_Activity_:
The records follow. Print, word for word, the first line through the "conversions." line.

[Collection entries]
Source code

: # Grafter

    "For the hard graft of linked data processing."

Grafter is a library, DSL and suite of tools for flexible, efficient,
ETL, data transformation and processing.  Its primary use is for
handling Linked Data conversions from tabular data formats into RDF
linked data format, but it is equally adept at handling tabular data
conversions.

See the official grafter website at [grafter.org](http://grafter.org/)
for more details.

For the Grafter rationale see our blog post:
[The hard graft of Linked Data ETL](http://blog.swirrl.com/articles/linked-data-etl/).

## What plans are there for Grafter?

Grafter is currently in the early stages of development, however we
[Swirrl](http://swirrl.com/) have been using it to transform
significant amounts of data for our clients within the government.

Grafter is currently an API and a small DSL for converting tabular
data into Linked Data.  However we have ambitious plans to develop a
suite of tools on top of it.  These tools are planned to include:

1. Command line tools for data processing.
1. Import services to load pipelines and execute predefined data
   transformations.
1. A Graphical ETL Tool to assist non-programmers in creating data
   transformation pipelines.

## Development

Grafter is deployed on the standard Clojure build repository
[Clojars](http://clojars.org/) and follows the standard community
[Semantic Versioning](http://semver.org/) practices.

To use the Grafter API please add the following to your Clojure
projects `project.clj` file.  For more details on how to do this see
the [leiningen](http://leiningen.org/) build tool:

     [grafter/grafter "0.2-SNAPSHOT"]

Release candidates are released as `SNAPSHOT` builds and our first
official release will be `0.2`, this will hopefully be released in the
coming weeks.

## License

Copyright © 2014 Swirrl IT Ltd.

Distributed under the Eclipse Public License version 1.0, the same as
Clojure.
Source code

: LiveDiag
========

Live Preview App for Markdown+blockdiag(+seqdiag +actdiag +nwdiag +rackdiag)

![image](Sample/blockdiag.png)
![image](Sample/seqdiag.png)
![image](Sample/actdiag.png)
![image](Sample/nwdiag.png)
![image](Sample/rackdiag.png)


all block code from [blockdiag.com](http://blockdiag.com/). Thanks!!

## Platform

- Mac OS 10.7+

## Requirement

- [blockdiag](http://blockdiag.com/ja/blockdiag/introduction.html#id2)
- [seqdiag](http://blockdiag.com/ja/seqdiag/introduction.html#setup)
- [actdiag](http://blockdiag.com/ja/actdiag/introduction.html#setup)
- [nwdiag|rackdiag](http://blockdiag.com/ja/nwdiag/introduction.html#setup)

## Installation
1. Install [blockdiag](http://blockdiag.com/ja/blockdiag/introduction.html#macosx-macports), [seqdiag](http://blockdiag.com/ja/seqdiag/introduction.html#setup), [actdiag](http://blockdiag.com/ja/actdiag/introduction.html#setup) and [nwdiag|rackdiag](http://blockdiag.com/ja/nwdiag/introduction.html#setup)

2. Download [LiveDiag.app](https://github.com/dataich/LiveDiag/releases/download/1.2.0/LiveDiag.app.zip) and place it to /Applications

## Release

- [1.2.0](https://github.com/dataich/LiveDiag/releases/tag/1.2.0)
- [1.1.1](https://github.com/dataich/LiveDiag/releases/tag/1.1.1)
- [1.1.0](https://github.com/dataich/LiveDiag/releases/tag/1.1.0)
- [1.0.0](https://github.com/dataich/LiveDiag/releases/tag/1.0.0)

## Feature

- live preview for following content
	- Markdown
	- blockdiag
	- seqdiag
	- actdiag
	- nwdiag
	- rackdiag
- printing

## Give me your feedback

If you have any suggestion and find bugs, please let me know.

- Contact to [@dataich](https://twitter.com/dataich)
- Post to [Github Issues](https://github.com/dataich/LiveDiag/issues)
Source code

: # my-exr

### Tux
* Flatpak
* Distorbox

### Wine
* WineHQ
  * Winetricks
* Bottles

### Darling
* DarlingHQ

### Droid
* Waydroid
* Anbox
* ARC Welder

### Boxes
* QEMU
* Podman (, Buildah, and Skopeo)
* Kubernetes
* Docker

_Task result_:
Source code

: # Grafter

    "For the hard graft of linked data processing."

Grafter is a library, DSL and suite of tools for flexible, efficient,
ETL, data transformation and processing.  Its primary use is for
handling Linked Data conversions from tabular data formats into RDF
linked data format, but it is equally adept at handling tabular data
conversions.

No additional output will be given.